DOWNLOAD

LEXICAL DATABASE FOR LANGUAGE TECHNOLOGIES

Slovene Lexical Database, available in XML format, is also a source rich with information for natural language processing. Language technology community still often uses raw corpus data when processing lexical information; however, there has been an increase in the use of grammatic and semantic arguments that stress the importance of including linguistic facts and theories when processing language data.

The lexical database is a machine-readable language resource in which meanings of the words are linked with a number of specific lexical and syntactic information in their contexts. For example, it is possible to automatically link a meaning of a verb with its prototypical sentence pattern and other frequent (e.g. prepositional) patterns. At the same time, it is possible to link valency information for a particular meaning, identified by semantic types, with typical lexical realizations, registered as collocations and syntactic structures. Information on grammar, domain, style and connotation, and register labels and grammar restrictions enable sense disambiguation in decoding the text and an appropriate selection of language when encoding.

Syntactic structures as formalized two- or three-word compounds (the latter are predominantly prepositional) contain essential information for automatic extraction of collocational information and corpus examples. This has already been tested during the compilation of the lexical database; the description of the procedures and the results can be found in Kosem et al. (2012).

Information in the lexical database can be linked with the data in Slovene Wordnet, FrameNet and other lexical resources, and used for the purposes of word sense disambiguation, automatic data extraction, question answering systems, automatic translation and in applications based on language data. In addition, the lexical database can be used for automatic morphosyntactic tagging, parsing, and semantic annotation of texts, and for the improvement of tools such as parsers and taggers for Slovene.

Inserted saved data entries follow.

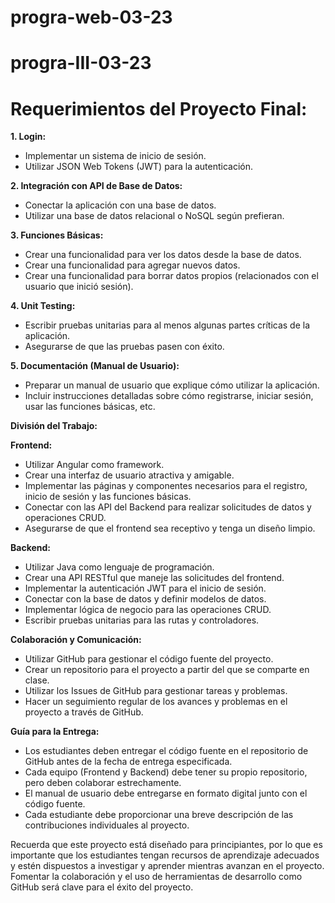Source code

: # progra-web-03-23
# progra-III-03-23

# Requerimientos del Proyecto Final:

**1. Login:**
   - Implementar un sistema de inicio de sesión.
   - Utilizar JSON Web Tokens (JWT) para la autenticación.

**2. Integración con API de Base de Datos:**
   - Conectar la aplicación con una base de datos.
   - Utilizar una base de datos relacional o NoSQL según prefieran.

**3. Funciones Básicas:**
   - Crear una funcionalidad para ver los datos desde la base de datos.
   - Crear una funcionalidad para agregar nuevos datos.
   - Crear una funcionalidad para borrar datos propios (relacionados con el usuario que inició sesión).

**4. Unit Testing:**
   - Escribir pruebas unitarias para al menos algunas partes críticas de la aplicación.
   - Asegurarse de que las pruebas pasen con éxito.

**5. Documentación (Manual de Usuario):**
   - Preparar un manual de usuario que explique cómo utilizar la aplicación.
   - Incluir instrucciones detalladas sobre cómo registrarse, iniciar sesión, usar las funciones básicas, etc.

**División del Trabajo:**

**Frontend:**
   - Utilizar Angular como framework.
   - Crear una interfaz de usuario atractiva y amigable.
   - Implementar las páginas y componentes necesarios para el registro, inicio de sesión y las funciones básicas.
   - Conectar con las API del Backend para realizar solicitudes de datos y operaciones CRUD.
   - Asegurarse de que el frontend sea receptivo y tenga un diseño limpio.

**Backend:**
   - Utilizar Java como lenguaje de programación.
   - Crear una API RESTful que maneje las solicitudes del frontend.
   - Implementar la autenticación JWT para el inicio de sesión.
   - Conectar con la base de datos y definir modelos de datos.
   - Implementar lógica de negocio para las operaciones CRUD.
   - Escribir pruebas unitarias para las rutas y controladores.
   
**Colaboración y Comunicación:**

   - Utilizar GitHub para gestionar el código fuente del proyecto.
   - Crear un repositorio para el proyecto a partir del que se comparte en clase.
   - Utilizar los Issues de GitHub para gestionar tareas y problemas.
   - Hacer un seguimiento regular de los avances y problemas en el proyecto a través de GitHub.
   
**Guía para la Entrega:**

   - Los estudiantes deben entregar el código fuente en el repositorio de GitHub antes de la fecha de entrega especificada.
   - Cada equipo (Frontend y Backend) debe tener su propio repositorio, pero deben colaborar estrechamente.
   - El manual de usuario debe entregarse en formato digital junto con el código fuente.
   - Cada estudiante debe proporcionar una breve descripción de las contribuciones individuales al proyecto.

Recuerda que este proyecto está diseñado para principiantes, por lo que es importante que los estudiantes tengan recursos de aprendizaje adecuados y estén dispuestos a investigar y aprender mientras avanzan en el proyecto. Fomentar la colaboración y el uso de herramientas de desarrollo como GitHub será clave para el éxito del proyecto.

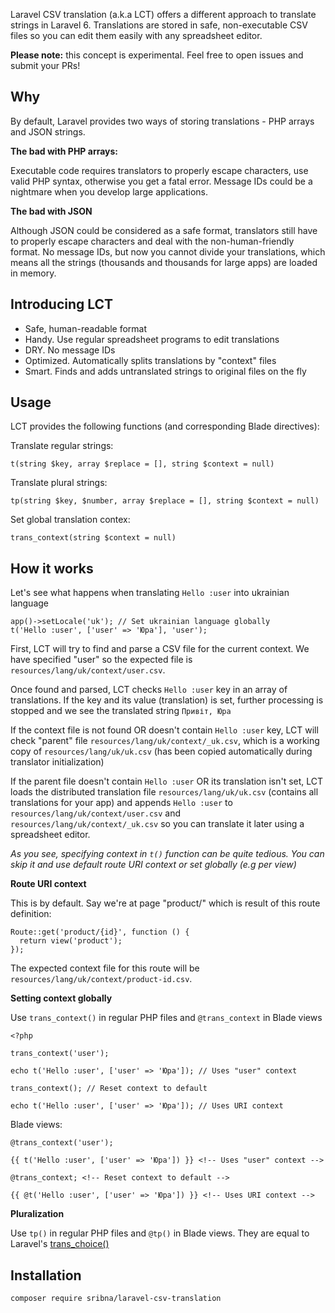 Laravel CSV translation (a.k.a LCT) offers a different approach to translate strings in Laravel 6. Translations are stored in safe, non-executable CSV files so you can edit them easily with any spreadsheet editor.

**Please note:** this concept is experimental. Feel free to open issues and submit your PRs!

## Why ##
By default, Laravel provides two ways of storing translations - PHP arrays and JSON strings.

**The bad with PHP arrays:**

Executable code requires translators to properly escape characters, use valid PHP syntax, otherwise you get a fatal error. Message IDs could be a nightmare when you develop large applications.

**The bad with JSON**

Although JSON could be considered as a safe format, translators still have to properly escape characters and deal with the non-human-friendly format. No message IDs, but now you cannot divide your translations, which means all the strings (thousands and thousands for large apps) are loaded in memory.

## Introducing LCT ##


- Safe, human-readable format
- Handy. Use regular spreadsheet programs to edit translations
- DRY. No message IDs
- Optimized. Automatically splits translations by "context" files
- Smart. Finds and adds untranslated strings to original files on the fly


## Usage ##

LCT provides the following functions (and corresponding Blade directives):

Translate regular strings:
    
    t(string $key, array $replace = [], string $context = null)

Translate plural strings:
    
    tp(string $key, $number, array $replace = [], string $context = null)

Set global translation contex:

    trans_context(string $context = null)

## How it works ##

Let's see what happens when translating `Hello :user` into ukrainian language

	app()->setLocale('uk'); // Set ukrainian language globally
    t('Hello :user', ['user' => 'Юра'], 'user');

First, LCT will try to find and parse a CSV file for the current context. We have specified "user" so the expected file is `resources/lang/uk/context/user.csv`.

Once found and parsed, LCT checks `Hello :user` key in an array of translations. If the key and its value (translation) is set, further processing is stopped and we see the translated string `Привіт, Юра`

If the context file is not found OR doesn't contain `Hello :user` key, LCT will check  "parent" file `resources/lang/uk/context/_uk.csv`, which is a working copy of `resources/lang/uk/uk.csv` (has been copied automatically during translator initialization)

If the parent file doesn't contain `Hello :user` OR its translation isn't set, LCT loads the distributed translation file `resources/lang/uk/uk.csv` (contains all translations for your app) and appends `Hello :user` to `resources/lang/uk/context/user.csv` and `resources/lang/uk/context/_uk.csv` so you can translate it later using a spreadsheet editor.

*As you see, specifying context in `t()` function can be quite tedious. You can skip it and use default route URI context or set globally (e.g per view)*

**Route URI context**

This is by default. Say we're at page "product/<some-id>" which is result of this route definition:

    Route::get('product/{id}', function () {
      return view('product');
    });

The expected context file for this route will be `resources/lang/uk/context/product-id.csv`.

**Setting context globally**

Use `trans_context()` in regular PHP files and `@trans_context` in Blade views

    <?php
    
    trans_context('user');
    
    echo t('Hello :user', ['user' => 'Юра']); // Uses "user" context
    
    trans_context(); // Reset context to default
    
    echo t('Hello :user', ['user' => 'Юра']); // Uses URI context

Blade views:

    @trans_context('user');
    
    {{ t('Hello :user', ['user' => 'Юра']) }} <!-- Uses "user" context -->
    
    @trans_context; <!-- Reset context to default -->
    
    {{ @t('Hello :user', ['user' => 'Юра']) }} <!-- Uses URI context -->


**Pluralization**

Use `tp()` in regular PHP files and `@tp()` in Blade views. They are equal to Laravel's [trans_choice()](https://laravel.com/docs/5.7/localization#pluralization)

## Installation ##

    composer require sribna/laravel-csv-translation








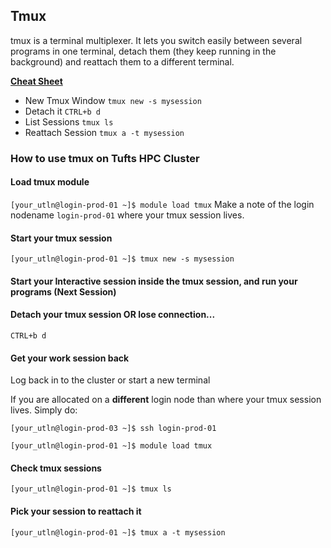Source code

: ## Tmux
tmux is a terminal multiplexer. 
It lets you switch easily between several programs in one terminal, detach them (they keep running in the background) and reattach them to a different terminal.

**[Cheat Sheet](https://tmuxcheatsheet.com/)**

- New Tmux Window `tmux new -s mysession`
- Detach it `CTRL+b d`
- List Sessions `tmux ls`
- Reattach Session `tmux a -t mysession`

### How to use tmux on Tufts HPC Cluster

#### Load tmux module
`[your_utln@login-prod-01 ~]$ module load tmux`
Make a note of the login nodename `login-prod-01` where your tmux session lives.

#### Start your tmux session
`[your_utln@login-prod-01 ~]$ tmux new -s mysession`

#### Start your Interactive session inside the tmux session, and run your programs (Next Session)

#### Detach your tmux session OR lose connection...
`CTRL+b d`

#### Get your work session back

Log back in to the cluster or start a new terminal

If you are allocated on a **different** login node than where your tmux session lives. Simply do: 

`[your_utln@login-prod-03 ~]$ ssh login-prod-01`

`[your_utln@login-prod-01 ~]$ module load tmux`

#### Check tmux sessions
`[your_utln@login-prod-01 ~]$ tmux ls`

#### Pick your session to reattach it
`[your_utln@login-prod-01 ~]$ tmux a -t mysession`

STRUCTURE OF AN ENTRY IN SLOVENE LEXICAL DATABASE (SLD) AND XML TAGS

For the lexical database, a DTD schema was developed, adapted for dictionary-writing systems such as IDM’s DPS Dictionary Writing System, iLex by the Danish EMP, TLex by TschwaneDje from South Africa, Lingvo.Pro by Russian ABBYY and similar. The schema enables the adjustment of information for different kinds of dictionaries, either by adding or changing categories of data and hierarchical relations between them.

By clicking on the link you can download a zip file containing Document Type Definition (DTD) and W3C schema (XSD) that define a formal structure of the lexical database in XML format.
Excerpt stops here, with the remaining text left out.